From October 13 to October 19, 2017, the Uarctic Thematic network “Arctic Extractive Industries” held a masters/Phd course on the topic of Security, Governance and Geopolitics in relation to Arctic Extractive Industries. This time the organizers invited participants to Iceland. The course brought together students and faculty from Arctic universities and research centers from 10 different countries. The program came in three stages:
Firstly, everybody had the chance to participate in the Arctic Circle Assembly, this large international forum which took place in Reykjavik. The students had assigned sessions according to the course topics, which then in the second part of the course formed the basis for discussion, analysis and exchange of opinions on security, governance and geopolitics in the Arctic. The Arctic Circle Assembly was perfect ‘raw material’ for these debates, with its multiple presentations from government officials, science, industry and international organisations. The goal was to form the participants knowledge and opinion through the presentations of different players in the Arctic.

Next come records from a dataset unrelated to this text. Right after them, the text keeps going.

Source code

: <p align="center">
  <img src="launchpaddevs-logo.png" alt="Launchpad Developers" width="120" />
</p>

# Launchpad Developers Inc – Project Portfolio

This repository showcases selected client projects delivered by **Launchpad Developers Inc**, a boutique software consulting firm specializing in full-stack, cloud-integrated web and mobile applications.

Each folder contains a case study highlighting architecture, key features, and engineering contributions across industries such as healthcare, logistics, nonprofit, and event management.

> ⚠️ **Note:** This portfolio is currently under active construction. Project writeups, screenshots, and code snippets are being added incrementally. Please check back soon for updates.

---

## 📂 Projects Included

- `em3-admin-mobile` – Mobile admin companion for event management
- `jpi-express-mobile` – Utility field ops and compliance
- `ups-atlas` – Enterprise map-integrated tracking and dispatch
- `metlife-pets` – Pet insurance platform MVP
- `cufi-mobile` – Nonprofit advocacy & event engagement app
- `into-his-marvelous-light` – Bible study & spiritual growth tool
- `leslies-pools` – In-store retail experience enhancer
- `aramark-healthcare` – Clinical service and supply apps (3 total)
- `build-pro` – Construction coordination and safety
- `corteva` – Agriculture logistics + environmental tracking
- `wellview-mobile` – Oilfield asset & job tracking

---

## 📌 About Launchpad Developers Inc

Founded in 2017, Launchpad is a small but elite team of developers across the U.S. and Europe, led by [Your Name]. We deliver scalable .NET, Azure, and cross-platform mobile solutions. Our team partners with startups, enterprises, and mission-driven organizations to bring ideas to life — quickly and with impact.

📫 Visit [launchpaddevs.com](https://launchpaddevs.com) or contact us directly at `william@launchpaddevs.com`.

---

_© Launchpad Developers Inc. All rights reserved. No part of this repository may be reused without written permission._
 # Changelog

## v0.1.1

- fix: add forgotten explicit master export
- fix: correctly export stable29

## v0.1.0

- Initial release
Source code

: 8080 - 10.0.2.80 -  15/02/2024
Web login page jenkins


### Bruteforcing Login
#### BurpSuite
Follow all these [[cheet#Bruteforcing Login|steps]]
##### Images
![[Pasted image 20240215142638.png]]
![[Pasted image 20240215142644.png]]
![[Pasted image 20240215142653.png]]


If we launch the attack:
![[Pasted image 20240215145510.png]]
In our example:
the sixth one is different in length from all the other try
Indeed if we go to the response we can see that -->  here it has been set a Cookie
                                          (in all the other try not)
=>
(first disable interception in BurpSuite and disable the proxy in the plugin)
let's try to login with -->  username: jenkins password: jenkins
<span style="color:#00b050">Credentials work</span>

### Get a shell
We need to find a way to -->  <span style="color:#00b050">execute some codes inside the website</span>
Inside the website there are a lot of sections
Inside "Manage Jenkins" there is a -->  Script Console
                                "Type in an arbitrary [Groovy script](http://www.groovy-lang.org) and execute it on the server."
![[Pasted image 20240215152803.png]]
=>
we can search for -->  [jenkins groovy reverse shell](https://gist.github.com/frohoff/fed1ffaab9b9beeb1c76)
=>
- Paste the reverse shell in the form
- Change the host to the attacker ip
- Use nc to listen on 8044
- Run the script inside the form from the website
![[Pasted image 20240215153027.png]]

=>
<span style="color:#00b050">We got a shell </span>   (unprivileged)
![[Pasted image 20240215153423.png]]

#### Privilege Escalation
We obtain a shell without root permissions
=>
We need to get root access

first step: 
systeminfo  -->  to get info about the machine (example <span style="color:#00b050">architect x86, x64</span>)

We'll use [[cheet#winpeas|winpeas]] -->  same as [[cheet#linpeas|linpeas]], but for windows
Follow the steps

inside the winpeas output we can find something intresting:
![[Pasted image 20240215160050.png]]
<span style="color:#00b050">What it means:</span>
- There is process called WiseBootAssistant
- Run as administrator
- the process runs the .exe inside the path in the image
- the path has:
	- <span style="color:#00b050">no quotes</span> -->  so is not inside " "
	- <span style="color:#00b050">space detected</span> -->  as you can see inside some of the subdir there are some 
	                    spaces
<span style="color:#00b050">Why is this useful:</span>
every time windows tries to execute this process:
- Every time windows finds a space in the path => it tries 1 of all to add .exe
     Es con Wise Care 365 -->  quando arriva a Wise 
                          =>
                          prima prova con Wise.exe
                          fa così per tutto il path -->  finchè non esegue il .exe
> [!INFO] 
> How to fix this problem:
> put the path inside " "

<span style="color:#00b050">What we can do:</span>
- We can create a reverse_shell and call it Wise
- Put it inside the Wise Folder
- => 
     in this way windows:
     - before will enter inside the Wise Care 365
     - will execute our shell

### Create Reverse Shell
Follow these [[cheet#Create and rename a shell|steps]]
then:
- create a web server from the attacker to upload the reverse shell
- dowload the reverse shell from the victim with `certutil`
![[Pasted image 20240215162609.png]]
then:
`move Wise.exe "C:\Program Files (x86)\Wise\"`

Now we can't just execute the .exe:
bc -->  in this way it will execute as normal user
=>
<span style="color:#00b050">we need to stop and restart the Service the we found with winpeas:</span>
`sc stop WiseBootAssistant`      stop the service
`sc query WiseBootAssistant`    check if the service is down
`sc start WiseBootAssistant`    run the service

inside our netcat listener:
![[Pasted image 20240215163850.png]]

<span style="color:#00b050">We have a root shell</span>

Secondly, the whole group moved to the University of Akyreyri in the North of Iceland, where we got briefed on local content and the Icelandic specifics in energy development.
In the classroom the students presented also their own work and exposed it to scrutiny by the present staff and fellow-participants. We were pleased to realise how the work of participants who had completed two or three courses at the post-graduate school had evolved, which showed that the programme in general was useful.
As a last wrap-up, we held discussions under the leadership the faculty how this ties in to the current tendencies in Arctic governance, security and geopolitics on all levels from the local village in the Arctic all the way to the United Nations.
From the scholarly point of view, it was most interesting to follow topical issues such as: what is security in all its facets in the Arctic, the role of science in Arctic geopolitics, track one and track two diplomacy, the role of China in Arctic governance, the future of the Arctic Council and the role of state and non-state actors in it, but also how good scholarship can help solving specific problems of the indigenous and local people in the Arctic, as well as how industry can take better into account the interests of indigenous people.
In past courses, this programme had set itself not only professional tasks, but also social ones. We continued this line also in Iceland, facilitating the meeting of the future scholarly elite in Arctic Studies with each other, to exchange ideas and make friends. Excursions are particularly useful for this, especially when you can tour the stunning Icelandic North and bath in the famous hot springs. Of course, the excursion was not just entertaining: it was a great idea of to organize it around a visit of the Chinese-Icelandic Aurora observatory “CIAO” close to Akureyri under construction.
This facility is being built in Iceland for Chinese money, for scientific research in the Arctic. Marc Lanteigne’s lectures on the bus set this in very good scence as an example of Chinese track two diplomacy in the Arctic. Afterwards in the waters of hot springs we actively discussed the role of non-Arctic states in Arctic geopolitics, and how honest is Chinese scientific investment for the sake of science and not just for getting access to Arctic resources or transport routes.
Course participants shared the view that both in the classroom and beyond, courses like this are a good opportunity to get a broader understanding of Arctic issues beyond your own narrowly defined topic, expose your work to colleagues and get comments by experienced faculty not only from your own university but all across the Arctic. Now it’s up to the students to live up to the expectations and hand in their assignments for the credits:)
Many thanks to the Centre for Peace Studies from UiT for spending so much time in putting this course together, and to our Icelandic hosts at the University of Akureyri, who provided an opportunity to conduct courses in their classrooms.